• **Work required**:
Find the lines in the records below that contain "import", and report each of them.

• **Records from a data collection**:
== Segment start ==

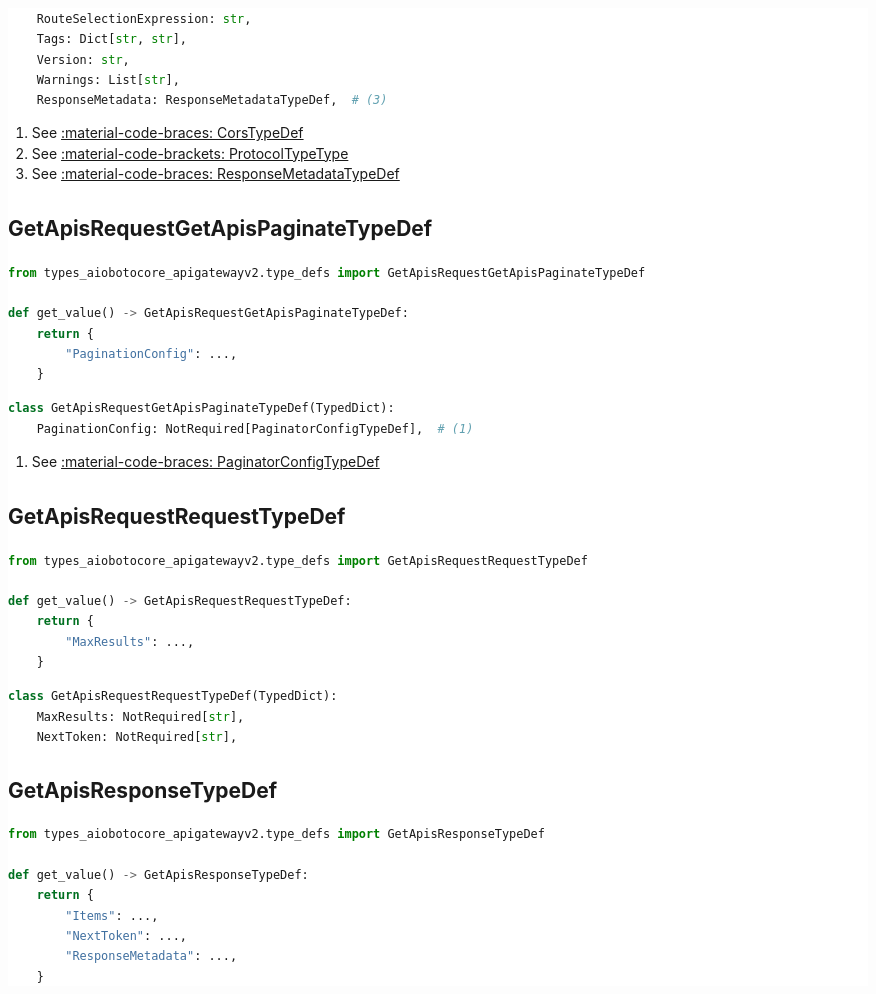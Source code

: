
 ```python title="Definition"
    RouteSelectionExpression: str,
    Tags: Dict[str, str],
    Version: str,
    Warnings: List[str],
    ResponseMetadata: ResponseMetadataTypeDef,  # (3)
```

1. See [:material-code-braces: CorsTypeDef](./type_defs.md#corstypedef) 
2. See [:material-code-brackets: ProtocolTypeType](./literals.md#protocoltypetype) 
3. See [:material-code-braces: ResponseMetadataTypeDef](./type_defs.md#responsemetadatatypedef) 
## GetApisRequestGetApisPaginateTypeDef

```python title="Usage Example"
from types_aiobotocore_apigatewayv2.type_defs import GetApisRequestGetApisPaginateTypeDef

def get_value() -> GetApisRequestGetApisPaginateTypeDef:
    return {
        "PaginationConfig": ...,
    }
```

```python title="Definition"
class GetApisRequestGetApisPaginateTypeDef(TypedDict):
    PaginationConfig: NotRequired[PaginatorConfigTypeDef],  # (1)
```

1. See [:material-code-braces: PaginatorConfigTypeDef](./type_defs.md#paginatorconfigtypedef) 
## GetApisRequestRequestTypeDef

```python title="Usage Example"
from types_aiobotocore_apigatewayv2.type_defs import GetApisRequestRequestTypeDef

def get_value() -> GetApisRequestRequestTypeDef:
    return {
        "MaxResults": ...,
    }
```

```python title="Definition"
class GetApisRequestRequestTypeDef(TypedDict):
    MaxResults: NotRequired[str],
    NextToken: NotRequired[str],
```

## GetApisResponseTypeDef

```python title="Usage Example"
from types_aiobotocore_apigatewayv2.type_defs import GetApisResponseTypeDef

def get_value() -> GetApisResponseTypeDef:
    return {
        "Items": ...,
        "NextToken": ...,
        "ResponseMetadata": ...,
    }
```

== Segment end ==

• **Written response**:
from types_aiobotocore_apigatewayv2.type_defs import GetApisRequestGetApisPaginateTypeDef
from types_aiobotocore_apigatewayv2.type_defs import GetApisRequestRequestTypeDef
from types_aiobotocore_apigatewayv2.type_defs import GetApisResponseTypeDef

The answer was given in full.